Task details - Gather the lines below that include the string "klasifikacija", copying each in full.

[Saved data entries]

====

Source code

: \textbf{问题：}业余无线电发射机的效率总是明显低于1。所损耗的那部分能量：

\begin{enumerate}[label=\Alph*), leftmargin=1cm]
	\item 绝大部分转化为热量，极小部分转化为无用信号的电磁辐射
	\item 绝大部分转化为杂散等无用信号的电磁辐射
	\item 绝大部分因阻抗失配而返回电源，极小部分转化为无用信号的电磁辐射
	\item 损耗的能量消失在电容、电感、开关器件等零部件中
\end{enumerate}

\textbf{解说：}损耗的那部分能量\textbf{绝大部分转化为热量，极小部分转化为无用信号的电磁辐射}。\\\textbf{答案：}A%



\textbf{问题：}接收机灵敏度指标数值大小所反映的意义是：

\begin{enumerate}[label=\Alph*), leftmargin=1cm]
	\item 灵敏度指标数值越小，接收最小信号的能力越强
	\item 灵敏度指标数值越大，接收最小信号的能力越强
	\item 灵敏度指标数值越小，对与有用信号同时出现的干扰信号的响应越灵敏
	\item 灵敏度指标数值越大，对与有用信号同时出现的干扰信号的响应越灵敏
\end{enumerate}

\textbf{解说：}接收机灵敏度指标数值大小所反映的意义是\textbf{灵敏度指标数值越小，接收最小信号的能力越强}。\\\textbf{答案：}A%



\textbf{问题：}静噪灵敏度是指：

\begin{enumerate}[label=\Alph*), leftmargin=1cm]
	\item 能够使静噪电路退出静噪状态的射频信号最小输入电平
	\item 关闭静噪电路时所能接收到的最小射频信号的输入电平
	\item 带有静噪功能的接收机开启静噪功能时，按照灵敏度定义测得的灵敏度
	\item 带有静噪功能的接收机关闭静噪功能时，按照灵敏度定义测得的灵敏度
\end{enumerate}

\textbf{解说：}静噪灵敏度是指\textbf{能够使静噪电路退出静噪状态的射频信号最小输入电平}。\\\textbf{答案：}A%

====

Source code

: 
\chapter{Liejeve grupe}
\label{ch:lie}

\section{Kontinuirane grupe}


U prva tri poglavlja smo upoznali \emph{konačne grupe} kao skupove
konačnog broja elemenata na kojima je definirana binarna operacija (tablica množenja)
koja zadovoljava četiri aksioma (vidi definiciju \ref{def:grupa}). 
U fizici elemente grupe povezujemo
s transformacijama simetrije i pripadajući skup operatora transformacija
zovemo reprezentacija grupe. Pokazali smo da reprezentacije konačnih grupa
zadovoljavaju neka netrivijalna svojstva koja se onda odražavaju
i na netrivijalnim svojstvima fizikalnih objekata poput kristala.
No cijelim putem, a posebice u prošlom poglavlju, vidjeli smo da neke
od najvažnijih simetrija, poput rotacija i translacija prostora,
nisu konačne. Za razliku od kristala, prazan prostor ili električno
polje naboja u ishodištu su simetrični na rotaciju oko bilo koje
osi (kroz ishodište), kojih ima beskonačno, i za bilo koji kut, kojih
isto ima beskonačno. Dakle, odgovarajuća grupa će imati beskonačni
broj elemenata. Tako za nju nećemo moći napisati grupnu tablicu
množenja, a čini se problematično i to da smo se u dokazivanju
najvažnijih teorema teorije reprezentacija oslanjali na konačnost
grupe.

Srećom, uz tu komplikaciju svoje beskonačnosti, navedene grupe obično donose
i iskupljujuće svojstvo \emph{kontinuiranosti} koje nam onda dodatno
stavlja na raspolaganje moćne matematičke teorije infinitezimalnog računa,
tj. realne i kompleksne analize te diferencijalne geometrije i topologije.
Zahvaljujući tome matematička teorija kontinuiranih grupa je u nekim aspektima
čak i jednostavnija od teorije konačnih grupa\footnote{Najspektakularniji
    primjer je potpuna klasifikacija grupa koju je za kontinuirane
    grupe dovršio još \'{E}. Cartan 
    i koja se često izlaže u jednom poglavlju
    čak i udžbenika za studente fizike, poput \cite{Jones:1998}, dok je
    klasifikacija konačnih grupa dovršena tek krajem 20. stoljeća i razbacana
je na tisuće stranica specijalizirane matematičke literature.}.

====

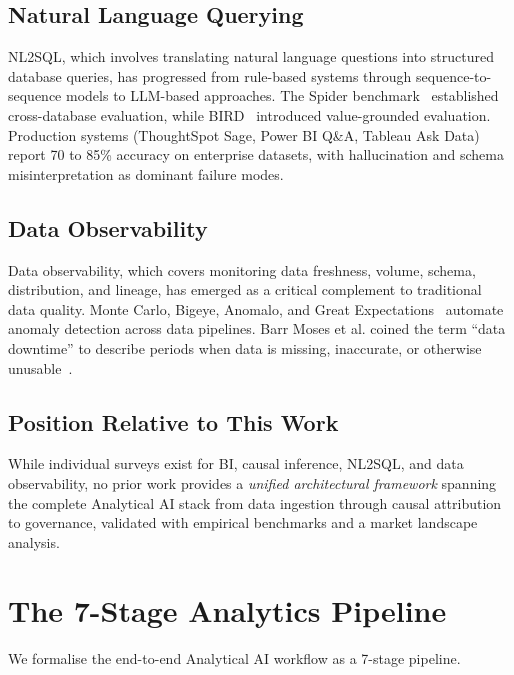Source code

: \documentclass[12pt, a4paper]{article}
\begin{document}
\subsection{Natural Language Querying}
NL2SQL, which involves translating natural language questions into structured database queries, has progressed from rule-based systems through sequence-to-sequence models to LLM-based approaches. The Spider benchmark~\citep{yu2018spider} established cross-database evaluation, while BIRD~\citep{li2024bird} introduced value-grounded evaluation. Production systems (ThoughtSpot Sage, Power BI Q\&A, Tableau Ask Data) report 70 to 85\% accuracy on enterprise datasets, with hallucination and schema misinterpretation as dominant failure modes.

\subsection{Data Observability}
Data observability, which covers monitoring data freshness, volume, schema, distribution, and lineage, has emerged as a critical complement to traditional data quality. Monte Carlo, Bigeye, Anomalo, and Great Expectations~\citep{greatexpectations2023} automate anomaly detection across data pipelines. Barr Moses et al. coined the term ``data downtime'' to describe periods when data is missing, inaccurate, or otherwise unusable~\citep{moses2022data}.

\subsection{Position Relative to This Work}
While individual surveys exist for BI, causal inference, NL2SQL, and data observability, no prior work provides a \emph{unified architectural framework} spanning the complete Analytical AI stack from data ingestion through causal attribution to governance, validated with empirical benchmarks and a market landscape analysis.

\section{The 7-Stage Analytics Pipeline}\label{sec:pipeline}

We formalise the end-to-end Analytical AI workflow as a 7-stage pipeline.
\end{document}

====

Finished task -
    primjer je potpuna klasifikacija grupa koju je za kontinuirane
    klasifikacija konačnih grupa dovršena tek krajem 20. stoljeća i razbacana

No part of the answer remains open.